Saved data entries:
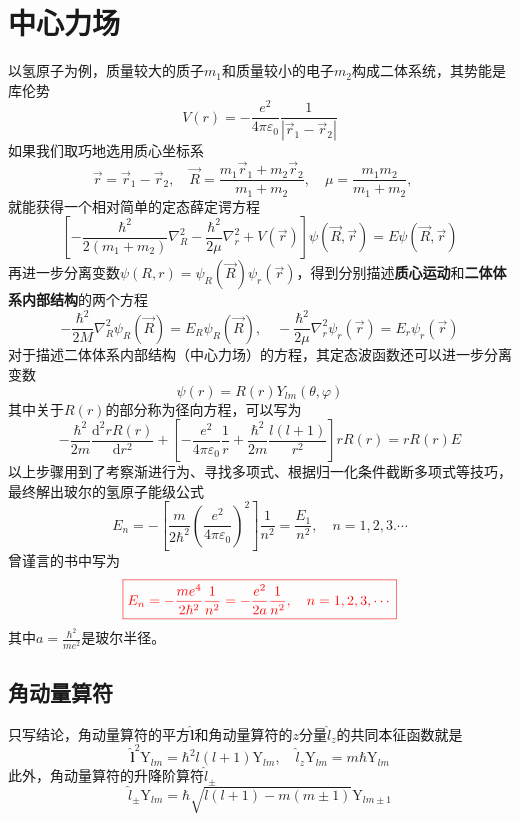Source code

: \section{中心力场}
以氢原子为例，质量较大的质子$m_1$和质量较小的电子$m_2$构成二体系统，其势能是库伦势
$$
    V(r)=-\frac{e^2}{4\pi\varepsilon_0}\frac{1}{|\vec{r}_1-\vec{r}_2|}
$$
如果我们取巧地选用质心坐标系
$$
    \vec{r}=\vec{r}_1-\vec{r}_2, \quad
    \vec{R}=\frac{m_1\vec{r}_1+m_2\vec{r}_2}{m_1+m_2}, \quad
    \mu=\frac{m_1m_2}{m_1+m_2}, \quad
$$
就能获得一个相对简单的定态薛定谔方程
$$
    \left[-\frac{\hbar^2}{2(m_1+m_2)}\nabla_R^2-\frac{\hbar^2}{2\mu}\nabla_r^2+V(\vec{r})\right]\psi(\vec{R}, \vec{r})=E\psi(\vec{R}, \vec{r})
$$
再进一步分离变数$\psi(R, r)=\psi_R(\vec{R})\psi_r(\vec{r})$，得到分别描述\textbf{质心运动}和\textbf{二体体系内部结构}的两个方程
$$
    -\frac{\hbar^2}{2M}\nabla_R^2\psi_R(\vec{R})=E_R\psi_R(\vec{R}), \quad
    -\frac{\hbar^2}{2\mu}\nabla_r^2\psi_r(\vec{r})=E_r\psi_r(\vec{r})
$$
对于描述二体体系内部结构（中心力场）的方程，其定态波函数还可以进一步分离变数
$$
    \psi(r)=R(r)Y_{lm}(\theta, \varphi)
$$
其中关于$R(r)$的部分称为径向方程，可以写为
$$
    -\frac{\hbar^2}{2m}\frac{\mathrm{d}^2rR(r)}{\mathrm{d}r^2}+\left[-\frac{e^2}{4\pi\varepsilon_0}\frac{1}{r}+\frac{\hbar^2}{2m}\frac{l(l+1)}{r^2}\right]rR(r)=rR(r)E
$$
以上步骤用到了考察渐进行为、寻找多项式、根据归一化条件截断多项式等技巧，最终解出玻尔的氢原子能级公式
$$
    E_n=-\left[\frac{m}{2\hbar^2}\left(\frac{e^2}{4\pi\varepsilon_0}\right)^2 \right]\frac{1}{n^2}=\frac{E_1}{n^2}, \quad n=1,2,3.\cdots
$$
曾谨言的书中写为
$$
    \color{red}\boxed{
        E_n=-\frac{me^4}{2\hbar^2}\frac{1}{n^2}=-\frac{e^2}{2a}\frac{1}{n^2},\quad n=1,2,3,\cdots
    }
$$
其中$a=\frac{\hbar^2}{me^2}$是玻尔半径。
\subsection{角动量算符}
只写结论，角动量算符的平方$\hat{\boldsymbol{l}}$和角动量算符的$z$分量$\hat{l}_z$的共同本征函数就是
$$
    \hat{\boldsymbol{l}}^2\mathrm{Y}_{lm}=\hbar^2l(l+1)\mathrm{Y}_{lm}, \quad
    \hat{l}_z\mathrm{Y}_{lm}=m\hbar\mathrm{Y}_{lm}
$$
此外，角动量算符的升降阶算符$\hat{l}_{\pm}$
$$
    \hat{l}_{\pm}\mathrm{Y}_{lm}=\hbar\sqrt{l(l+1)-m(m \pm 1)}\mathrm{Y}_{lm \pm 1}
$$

What you are asked to do: What lines of the data contain the string "frac"? List them.

Response below:
    V(r)=-\frac{e^2}{4\pi\varepsilon_0}\frac{1}{|\vec{r}_1-\vec{r}_2|}
    \vec{R}=\frac{m_1\vec{r}_1+m_2\vec{r}_2}{m_1+m_2}, \quad
    \mu=\frac{m_1m_2}{m_1+m_2}, \quad
    \left[-\frac{\hbar^2}{2(m_1+m_2)}\nabla_R^2-\frac{\hbar^2}{2\mu}\nabla_r^2+V(\vec{r})\right]\psi(\vec{R}, \vec{r})=E\psi(\vec{R}, \vec{r})
    -\frac{\hbar^2}{2M}\nabla_R^2\psi_R(\vec{R})=E_R\psi_R(\vec{R}), \quad
    -\frac{\hbar^2}{2\mu}\nabla_r^2\psi_r(\vec{r})=E_r\psi_r(\vec{r})
    -\frac{\hbar^2}{2m}\frac{\mathrm{d}^2rR(r)}{\mathrm{d}r^2}+\left[-\frac{e^2}{4\pi\varepsilon_0}\frac{1}{r}+\frac{\hbar^2}{2m}\frac{l(l+1)}{r^2}\right]rR(r)=rR(r)E
    E_n=-\left[\frac{m}{2\hbar^2}\left(\frac{e^2}{4\pi\varepsilon_0}\right)^2 \right]\frac{1}{n^2}=\frac{E_1}{n^2}, \quad n=1,2,3.\cdots
        E_n=-\frac{me^4}{2\hbar^2}\frac{1}{n^2}=-\frac{e^2}{2a}\frac{1}{n^2},\quad n=1,2,3,\cdots
其中$a=\frac{\hbar^2}{me^2}$是玻尔半径。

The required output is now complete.